ニューラルネットワークの図と比較すると、中間層が多層構造になってることが分かります。これこそがディープラーニングの肝であり、中間層を多層構造にすることによって、入力された信号から様々な特徴を細かく抽出することが可能となります。すなわち、入力された信号を特徴ごとに細かく分類することで、正確な結果を出力することができるのです。
なお、通常のニューラルネットワークでは中間層が2~3程度であるのに対し、ディープラーニングの中間層は150にまで上ることもあります。
重みづけ
ディープラーニングを説明する上で重要となるのが、“重みづけ”という概念です。以下では、重みづけについて、具体例を交えながら説明します。
上の画像では、「猫の画像」を入力信号とし、そこから読み取れる様々な特徴を中間層で解析しています。
猫ついては、例えば「目が正面についている」「全身が毛に覆われている」「長い髭が生えている」といった特徴を挙げることができます。重みづけとは、こうした要素に重要度を設定することを指します。
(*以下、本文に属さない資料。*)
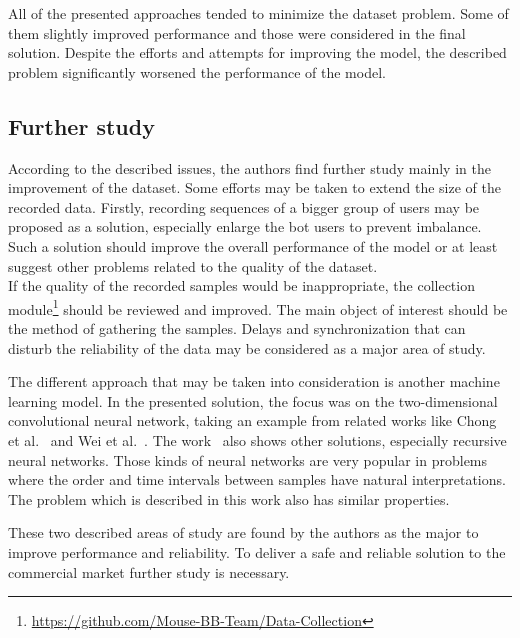 All of the presented approaches tended to minimize the dataset problem.
Some of them slightly improved performance and those were considered in the final solution.
Despite the efforts and attempts for improving the model, the described problem significantly worsened the performance of the model.

\subsection{Further study}\label{subsec:further-study}
According to the described issues, the authors find further study mainly in the improvement of the dataset.
Some efforts may be taken to extend the size of the recorded data.
Firstly, recording sequences of a bigger group of users may be proposed as a solution, especially enlarge the bot users to prevent imbalance.
Such a solution should improve the overall performance of the model or at least suggest other problems related to the quality of the dataset.\\
If the quality of the recorded samples would be inappropriate, the collection module\footnote{\url{https://github.com/Mouse-BB-Team/Data-Collection}} should be reviewed and improved.
The main object of interest should be the method of gathering the samples.
Delays and synchronization that can disturb the reliability of the data may be considered as a major area of study.

The different approach that may be taken into consideration is another machine learning model.
In the presented solution, the focus was on the two-dimensional convolutional neural network, taking an example from related works like Chong et al.~\cite{Main} and Wei et al.~\cite{Inspiration}.
The work~\cite{Main} also shows other solutions, especially recursive neural networks.
Those kinds of neural networks are very popular in problems where the order and time intervals between samples have natural interpretations.
The problem which is described in this work also has similar properties.

These two described areas of study are found by the authors as the major to improve performance and reliability.
To deliver a safe and reliable solution to the commercial market further study is necessary.

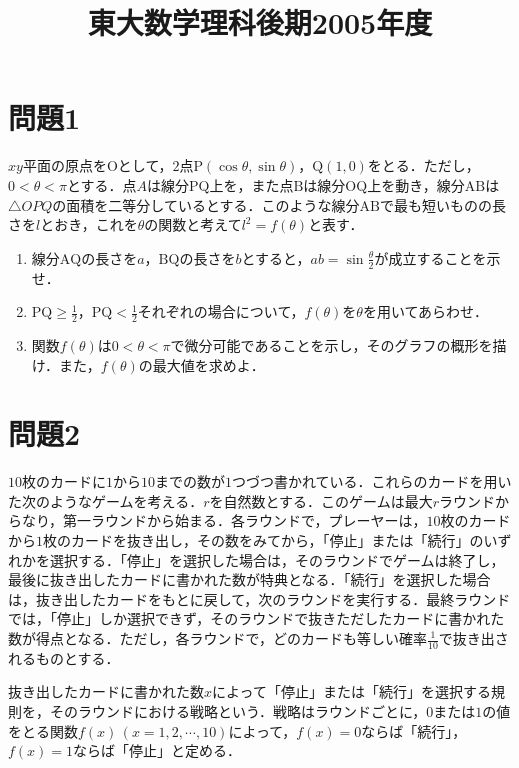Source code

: \documentclass[unicode,12pt, A4j]{ltjsarticle}%
\title{東大数学理科後期2005年度}
\author{}
\date{}
\begin{document}
\maketitle

\section{問題1}
$xy$平面の原点を$\mathrm{O}$として，$2$点$\mathrm{P}(\cos\theta,\sin\theta)$，$\mathrm{Q}(1,0)$をとる．ただし，$0<\theta<\pi$とする．点$A$は線分$\mathrm{PQ}$上を，また点$\mathrm{B}$は線分$\mathrm{OQ}$上を動き，線分$\mathrm{AB}$は$\triangle OPQ$の面積を二等分しているとする．このような線分$\mathrm{AB}$で最も短いものの長さを$l$とおき，これを$\theta$の関数と考えて$l^2=f(\theta)$と表す．
 \begin{enumerate}
  \item 線分$\mathrm{AQ}$の長さを$a$，$\mathrm{BQ}$の長さを$b$とすると，$ab=\sin\frac{\theta}{2}$が成立することを示せ．
  \item $\mathrm{PQ}\ge \frac{1}{2}$，$\mathrm{PQ}<\frac{1}{2}$それぞれの場合について，$f(\theta)$を$\theta$を用いてあらわせ．
  \item 関数$f(\theta)$は$0<\theta<\pi$で微分可能であることを示し，そのグラフの概形を描け．また，$f(\theta)$の最大値を求めよ．
 \end{enumerate}

\section{問題2}
$10$枚のカードに$1$から$10$までの数が$1$つづつ書かれている．これらのカードを用いた次のようなゲームを考える．$r$を自然数とする．このゲームは最大$r$ラウンドからなり，第一ラウンドから始まる．各ラウンドで，プレーヤーは，$10$枚のカードから$1$枚のカードを抜き出し，その数をみてから，「停止」または「続行」のいずれかを選択する．「停止」を選択した場合は，そのラウンドでゲームは終了し，最後に抜き出したカードに書かれた数が特典となる．「続行」を選択した場合は，抜き出したカードをもとに戻して，次のラウンドを実行する．最終ラウンドでは，「停止」しか選択できず，そのラウンドで抜きただしたカードに書かれた数が得点となる．ただし，各ラウンドで，どのカードも等しい確率$\frac{1}{10}$で抜き出されるものとする．

抜き出したカードに書かれた数$x$によって「停止」または「続行」を選択する規則を，そのラウンドにおける戦略という．戦略はラウンドごとに，$0$または$1$の値をとる関数$f(x)\,(x=1,2,\cdots,10)$によって，$f(x)=0$ならば「続行」，$f(x)=1$ならば「停止」と定める．
\end{document}
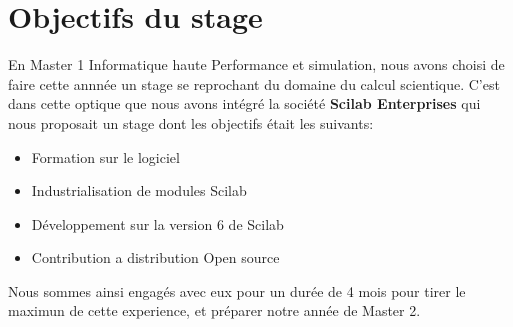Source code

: \section*{Objectifs du stage}
En Master 1 Informatique haute Performance et simulation, nous avons choisi de faire cette annnée
un stage se reprochant du domaine du calcul scientique. C'est dans cette optique que nous avons
intégré la société {\bf Scilab Enterprises} qui nous proposait un stage dont les objectifs était 
les suivants:
\begin{itemize}
\item Formation sur le logiciel
\item Industrialisation de modules Scilab
\item Développement sur la version 6 de Scilab
\item Contribution a distribution Open source
\end{itemize}
Nous sommes ainsi engagés avec eux pour un durée de 4 mois pour tirer le maximun de cette experience,
et préparer notre année de Master 2.
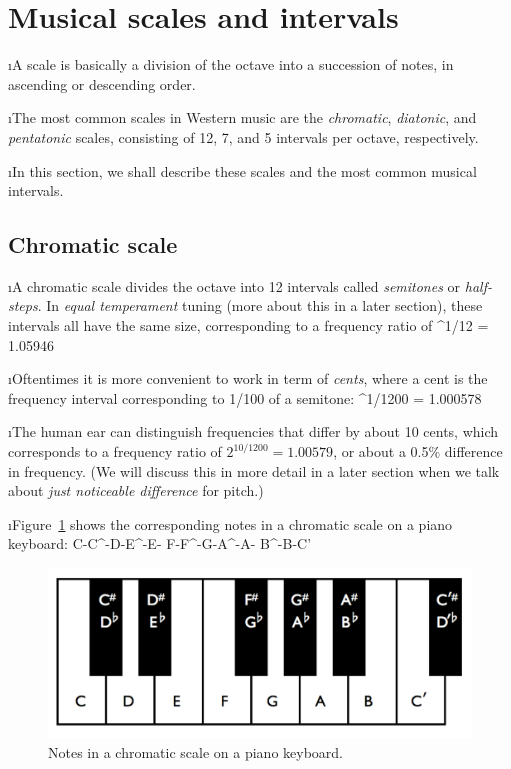 \section{Musical scales and intervals}

\bi

\i A scale is basically a division of the octave 
into a succession of notes, in ascending or descending order.

\i The most common scales in Western music are
the {\em chromatic}, {\em diatonic}, and {\em pentatonic}
scales, consisting of 12, 7, and 5 intervals per octave, 
respectively.

\i In this section, we shall describe these scales and the most
common musical intervals.

\ei

\subsection{Chromatic scale}
\bi

\i A chromatic scale divides the octave into 
12 intervals called {\em semitones} or {\em half-steps}.
In {\em equal temperament} tuning (more about
this in a later section),
these intervals all have
the same size, corresponding to a frequency ratio of 
%
^{1/12} = 1.05946
\ee
%

\i Oftentimes it is more convenient to work in
term of {\em cents}, where a cent is the 
frequency interval corresponding to 1/100 of a semitone:
%
^{1/1200} = 1.000578
\ee
%

\i The human ear can distinguish frequencies
that differ by about 10 cents, which corresponds to
a frequency ratio of $2^{10/1200}=1.00579$,
or about a 0.5\% difference in frequency.
(We will discuss this in more detail in a later
section when we talk about {\em just noticeable
difference} for pitch.)

\i Figure~\ref{f:chromatic-scale-keyboard} shows the
corresponding notes in a chromatic scale on 
a piano keyboard:
%
\be
{\rm C}-{\rm C}^\sharp-{\rm D}-{\rm E}^\flat-{\rm E}-%
{\rm F}-{\rm F}^\sharp-{\rm G}-{\rm A}^\flat-{\rm A}-%
{\rm B}^\flat-{\rm B}-{\rm C}'
\nonumber
\ee
%
\begin{figure}[htbp]
\begin{center}
\includegraphics[width=.7\textwidth]{octave-keys}
\caption{Notes in a chromatic scale on a piano keyboard.}
\label{f:chromatic-scale-keyboard}
\end{center}
\end{figure}
%

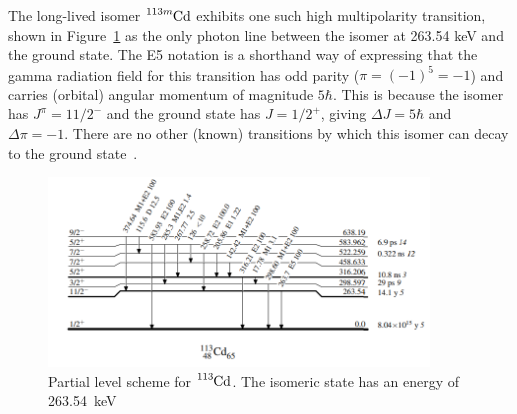 \documentclass[12pt,a4paper]{article}
\begin{document}
\medskip
The long-lived isomer $\ce{^{113m}Cd}$ exhibits one such high multipolarity transition, shown in Figure~\ref{fig:cd113} as the only photon line between the isomer at 263.54 keV and the ground state.
The E5 notation is a shorthand way of expressing that the gamma radiation field for this transition has odd parity ($\pi = (-1)^5  = -1$) and carries (orbital) angular momentum of magnitude $5\hbar$. This is because the isomer has $J^\pi = 11/2^-$ and the ground state has $J = 1/2^+$, giving $\Delta J = 5\hbar$ and $\Delta \pi = -1$.
There are no other (known) transitions by which this isomer can decay to the ground state~\cite{j._blachot_nucl._data_sheets_111_1471_2010_data_extracted_from_the_ensdf_database_revision_of_june_2010._notitle_nodate}.

\begin{figure}
	\centering
	\includegraphics[width=0.9\textwidth]{113cd_partial_level_scheme_ENSDF.png}
	\caption{Partial level scheme for $\ce{^{113}Cd}$. The isomeric state has an energy of 263.54~keV~\cite{j._blachot_nucl._data_sheets_111_1471_2010_data_extracted_from_the_ensdf_database_revision_of_june_2010._notitle_nodate}}\label{fig:cd113}
\end{figure}

\end{document}
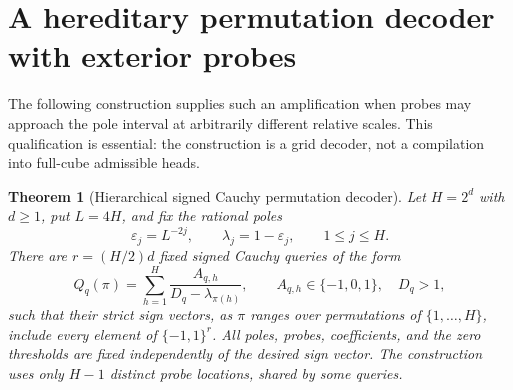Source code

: \documentclass[11pt]{article}
\newtheorem{theorem}{Theorem}
\begin{document}
\section{A hereditary permutation decoder with exterior probes}

The following construction supplies such an amplification when probes
may approach the pole interval at arbitrarily different relative
scales. This qualification is essential: the construction is a grid
decoder, not a compilation into full-cube admissible heads.

\begin{theorem}[Hierarchical signed Cauchy permutation decoder]
Let $H=2^d$ with $d\geq1$, put $L=4H$, and fix the rational poles
\[
 \varepsilon_j=L^{-2j},\qquad \lambda_j=1-\varepsilon_j,
 \qquad 1\leq j\leq H.
\]
There are $r=(H/2)d$ fixed signed Cauchy queries of the form
\[
 Q_q(\pi)=\sum_{h=1}^H\frac{A_{q,h}}{D_q-\lambda_{\pi(h)}},
 \qquad A_{q,h}\in\{-1,0,1\},\quad D_q>1,
\]
such that their strict sign vectors, as $\pi$ ranges over permutations
of $\{1,\ldots,H\}$, include every element of $\{-1,1\}^r$.
All poles, probes, coefficients, and the zero thresholds are fixed
independently of the desired sign vector. The construction uses only
$H-1$ distinct probe locations, shared by some queries.
\end{theorem}
\end{document}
例えば、「全身が毛に覆われている」という特徴は犬や猫と人間を区別する上で重要な要素となるため、重みづけをします。さらに、「長い髭が生えている」という要素は犬と猫を区別する上で重要な要素となるため、重みづけを付けます。
このように各要素に対して重要度に応じた重みづけを行うことによって、AIは対象が何かを認識することができるようになります。
上の画像では、こうした重みづけを行った結果として、『猫である可能性が92%、犬である可能性が5%、人間である可能性が3%』という結果が出力されています。
ディープラーニングのアルゴリズム
ディープラーニングには様々な特徴を備えたアルゴリズムが存在します。以下では、三つの代表的なアルゴリズムを紹介しています。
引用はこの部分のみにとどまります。